On needle jets the difference in construction between types 105 and 106 is enormous - they are so completely different that it is difficult to believe that they are designed to do similar jobs. 105 has a relatively small internal diameter at its upper end, compared with 106 which has a much greater internal diameter and 2 small holes drilled opposite each other on the hexagonal machined part - obviously some secondary atomisation device, because they are in line with the middle of the small air intake (next to the pilot jet air intake). The two that I have here are different by about 0.25", the shorter one having 3 i.d. rings and the longer one 2 i.d. rings although they both have 3 needle position rings.
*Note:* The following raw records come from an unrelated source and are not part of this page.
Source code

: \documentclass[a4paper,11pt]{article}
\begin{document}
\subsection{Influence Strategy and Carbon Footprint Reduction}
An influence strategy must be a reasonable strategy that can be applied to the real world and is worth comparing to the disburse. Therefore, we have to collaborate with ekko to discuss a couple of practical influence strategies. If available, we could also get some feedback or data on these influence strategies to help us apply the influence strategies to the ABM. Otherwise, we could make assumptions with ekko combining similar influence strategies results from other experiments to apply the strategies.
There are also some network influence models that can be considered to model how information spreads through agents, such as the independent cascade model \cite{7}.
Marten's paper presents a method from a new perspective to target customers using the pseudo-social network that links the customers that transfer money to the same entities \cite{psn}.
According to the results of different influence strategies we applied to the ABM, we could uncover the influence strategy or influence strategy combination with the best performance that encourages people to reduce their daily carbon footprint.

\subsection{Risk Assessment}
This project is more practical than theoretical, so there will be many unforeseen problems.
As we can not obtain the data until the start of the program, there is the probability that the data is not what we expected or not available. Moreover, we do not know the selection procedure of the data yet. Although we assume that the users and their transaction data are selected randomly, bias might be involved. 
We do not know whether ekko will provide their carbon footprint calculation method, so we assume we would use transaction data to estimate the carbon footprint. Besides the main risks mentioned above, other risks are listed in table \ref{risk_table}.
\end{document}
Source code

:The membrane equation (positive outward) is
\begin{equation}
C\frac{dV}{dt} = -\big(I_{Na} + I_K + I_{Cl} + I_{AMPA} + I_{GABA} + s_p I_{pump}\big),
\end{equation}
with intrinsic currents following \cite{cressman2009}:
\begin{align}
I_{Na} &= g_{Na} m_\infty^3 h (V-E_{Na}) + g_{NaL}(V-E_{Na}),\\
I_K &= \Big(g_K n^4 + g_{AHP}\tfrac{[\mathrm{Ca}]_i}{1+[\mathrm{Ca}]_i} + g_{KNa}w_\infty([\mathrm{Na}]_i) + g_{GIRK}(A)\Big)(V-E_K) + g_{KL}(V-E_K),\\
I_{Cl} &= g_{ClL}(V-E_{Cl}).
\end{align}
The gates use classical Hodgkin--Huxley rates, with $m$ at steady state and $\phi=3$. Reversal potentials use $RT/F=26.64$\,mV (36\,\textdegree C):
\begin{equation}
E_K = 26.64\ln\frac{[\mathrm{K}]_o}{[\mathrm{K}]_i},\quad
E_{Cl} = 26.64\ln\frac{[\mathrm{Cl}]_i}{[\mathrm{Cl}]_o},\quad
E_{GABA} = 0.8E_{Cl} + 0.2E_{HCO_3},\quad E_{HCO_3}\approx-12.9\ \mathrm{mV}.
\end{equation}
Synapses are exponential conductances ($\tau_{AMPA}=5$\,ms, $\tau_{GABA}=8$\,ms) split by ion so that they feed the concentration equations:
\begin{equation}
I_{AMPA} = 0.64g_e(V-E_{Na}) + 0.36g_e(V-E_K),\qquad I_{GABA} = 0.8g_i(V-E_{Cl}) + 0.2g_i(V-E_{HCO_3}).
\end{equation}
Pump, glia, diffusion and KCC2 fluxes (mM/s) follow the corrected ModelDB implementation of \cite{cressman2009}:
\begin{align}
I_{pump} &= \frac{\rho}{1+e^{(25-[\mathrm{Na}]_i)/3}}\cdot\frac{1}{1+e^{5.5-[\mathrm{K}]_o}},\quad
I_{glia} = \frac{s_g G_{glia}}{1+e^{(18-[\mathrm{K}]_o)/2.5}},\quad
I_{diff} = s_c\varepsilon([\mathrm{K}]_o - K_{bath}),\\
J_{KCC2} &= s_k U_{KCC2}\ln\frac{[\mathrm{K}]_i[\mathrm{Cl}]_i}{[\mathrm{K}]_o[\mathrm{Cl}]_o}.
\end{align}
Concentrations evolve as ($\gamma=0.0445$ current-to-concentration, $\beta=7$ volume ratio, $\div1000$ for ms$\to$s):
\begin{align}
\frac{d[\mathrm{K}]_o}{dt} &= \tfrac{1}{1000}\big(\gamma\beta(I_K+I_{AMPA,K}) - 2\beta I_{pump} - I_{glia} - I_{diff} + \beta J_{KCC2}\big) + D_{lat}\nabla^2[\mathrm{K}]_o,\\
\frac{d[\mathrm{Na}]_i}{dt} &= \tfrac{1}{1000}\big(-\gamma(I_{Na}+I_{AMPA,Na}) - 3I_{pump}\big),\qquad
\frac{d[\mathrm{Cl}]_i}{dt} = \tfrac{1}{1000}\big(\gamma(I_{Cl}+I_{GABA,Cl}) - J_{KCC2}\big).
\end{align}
The longer one lives with the 106 needle jet.

It has been suggested that the longer needle should be used with the sectioned spray tube, but I don' t see any logical reason at all for this (unless it is possible for the shorter needle to 'pop out' of the sectioned spray tube where the material has been removed, which would be nasty!) I'm not really sure why the longer needle should live with the 106 jet, either.

I am aware that I haven't provided any answers at all. So, is there anywhere a definitive reference for the setting up and tuning of Amal carbs which addresses all the issues and all the configurations?? I use both my Mk.lls type 932 (singly, of course - its a single carburettor 99), one with a 105 needle jet and the other with 106 and I've tried different needle lengths in both, and also combinations of 230 and 240 main jets. I can get either carburettor to work well, so that I can't really tell huge differences between them on my re-worked but not too heavily tuned engine. However, on balance, my best 932 combination is 230 main, 106 needle jet, 2 ring long needle, chamfered spray tube, 3½ slide and for what its worth, a 25 pilot jet, with the tiny starting circuit hole and its by-pass hole kept scrupulously free from blockages.

Paul Preece (p.e.preece@swansea.ac.uk) on NOC-L 20th. Feb 1998

 


Experience with uncut spray tubes

I can tell you my experience with the full, un-cut spray tube. Years ago I bought two new 932 Amal carburettors for my 1974 850 Roadster to replace the originals. I noticed the full spray tube of the new ones versus the cut-away on the originals, but I installed them the way they were. Boy, what a huge flat spot on partial throttle openings! And full throttle power wasn't that great either, and this was using all of the original jetting and slides.

Not knowing how to remove the spray tubes, I bought one of those small sanding drums you put on the end of your electric drill and carefully cut away the downstream side of the tube (the side facing the engine). The carburettors then performed as well as the originals, and soon began sticking like them too, at which point I installed dual 34mm Mikunis and never looked back.

Bill Larson (william_larson@aar.com) on NOC-L 25th. Feb 1998

 


Purpose of the 2 small holes in the carburettor needle jets

I thought the 2 holes in the needle jets were to provide a type of accelerator pump effect, as was supposed to be a feature of the earlier Amal Monobloc carburettor. The action was, I think, that under small, steady throttle openings, fuel would tend to flow out of these holes and form a small pool of petrol that would be immediately available upon sudden large throttle openings. Perhaps the holes do both this job and pre-atomise the fuel as well.